Captionify is a web application that generates a descriptive caption for an image using an encoder-decoder architecture. The application uses a pre-trained Transformer-based vision model (ViT) as an encoder and a pre-trained language model (GPT2) as a decoder to generate highly accurate captions for uploaded images or image URLs.
To use Captionify, simply upload an image or enter an image URL on the web interface. The tool will then use the pre-trained models to generate a descriptive caption that accurately describes the contents of the image.

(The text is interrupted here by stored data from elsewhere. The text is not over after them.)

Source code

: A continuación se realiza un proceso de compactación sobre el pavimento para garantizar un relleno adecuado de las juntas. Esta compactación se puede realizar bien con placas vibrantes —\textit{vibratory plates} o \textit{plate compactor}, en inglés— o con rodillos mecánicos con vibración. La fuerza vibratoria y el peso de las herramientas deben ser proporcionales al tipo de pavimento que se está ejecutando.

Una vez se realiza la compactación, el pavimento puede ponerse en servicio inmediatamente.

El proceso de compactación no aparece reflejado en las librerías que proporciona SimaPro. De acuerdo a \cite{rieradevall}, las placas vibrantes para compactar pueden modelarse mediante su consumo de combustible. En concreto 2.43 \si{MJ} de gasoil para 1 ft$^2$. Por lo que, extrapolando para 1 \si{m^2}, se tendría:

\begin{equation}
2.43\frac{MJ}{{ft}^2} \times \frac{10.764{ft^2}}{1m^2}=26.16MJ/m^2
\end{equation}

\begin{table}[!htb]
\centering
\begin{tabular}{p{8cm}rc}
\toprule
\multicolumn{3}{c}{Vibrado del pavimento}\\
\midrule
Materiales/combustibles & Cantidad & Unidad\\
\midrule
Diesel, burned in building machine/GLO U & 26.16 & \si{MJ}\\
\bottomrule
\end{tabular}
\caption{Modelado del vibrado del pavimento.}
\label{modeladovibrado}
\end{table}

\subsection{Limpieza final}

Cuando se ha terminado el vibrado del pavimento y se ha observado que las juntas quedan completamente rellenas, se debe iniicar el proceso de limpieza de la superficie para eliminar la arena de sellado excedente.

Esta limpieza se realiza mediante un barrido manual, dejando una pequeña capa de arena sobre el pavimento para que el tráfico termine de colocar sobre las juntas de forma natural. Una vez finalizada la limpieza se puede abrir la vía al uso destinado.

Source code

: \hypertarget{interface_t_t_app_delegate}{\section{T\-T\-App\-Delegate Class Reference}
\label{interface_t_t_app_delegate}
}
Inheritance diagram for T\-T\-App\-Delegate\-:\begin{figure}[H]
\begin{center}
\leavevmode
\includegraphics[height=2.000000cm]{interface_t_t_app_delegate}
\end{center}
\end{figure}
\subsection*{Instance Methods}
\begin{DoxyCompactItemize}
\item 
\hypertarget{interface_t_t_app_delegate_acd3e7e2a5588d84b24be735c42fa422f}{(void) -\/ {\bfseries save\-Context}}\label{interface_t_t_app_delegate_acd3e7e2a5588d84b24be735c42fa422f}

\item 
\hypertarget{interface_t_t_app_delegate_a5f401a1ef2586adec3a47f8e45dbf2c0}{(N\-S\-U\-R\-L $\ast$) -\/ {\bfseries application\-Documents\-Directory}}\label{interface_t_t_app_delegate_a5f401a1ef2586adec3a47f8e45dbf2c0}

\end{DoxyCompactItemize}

To install Captionify, simply clone this repository and install the necessary dependencies using pip:
git clone https://github.com/<username>/<repository>.git
cd <repository>
Install the required dependencies using the following command:
pip install -r requirements.txt
Then run the app.py file using the following command:
streamlit run app.py
This will launch the application on your local machine. You can then upload an image or enter an image URL to generate a descriptive caption.
Captionify uses an encoder-decoder architecture to generate captions for images. The encoder is a pre-trained Transformer-based vision model (ViT) that encodes the input image into a sequence of feature vectors. The decoder is a pre-trained language model (GPT2) that generates a descriptive caption for the image based on the encoded features.
- streamlit
- requests
- Pillow
- transformers
- torch
- This project is based on the Encoder-Decoder architecture and uses pre-trained models from the Hugging Face Transformers library.
- The application was developed using Streamlit, an open-source app framework for Machine Learning and Data Science projects.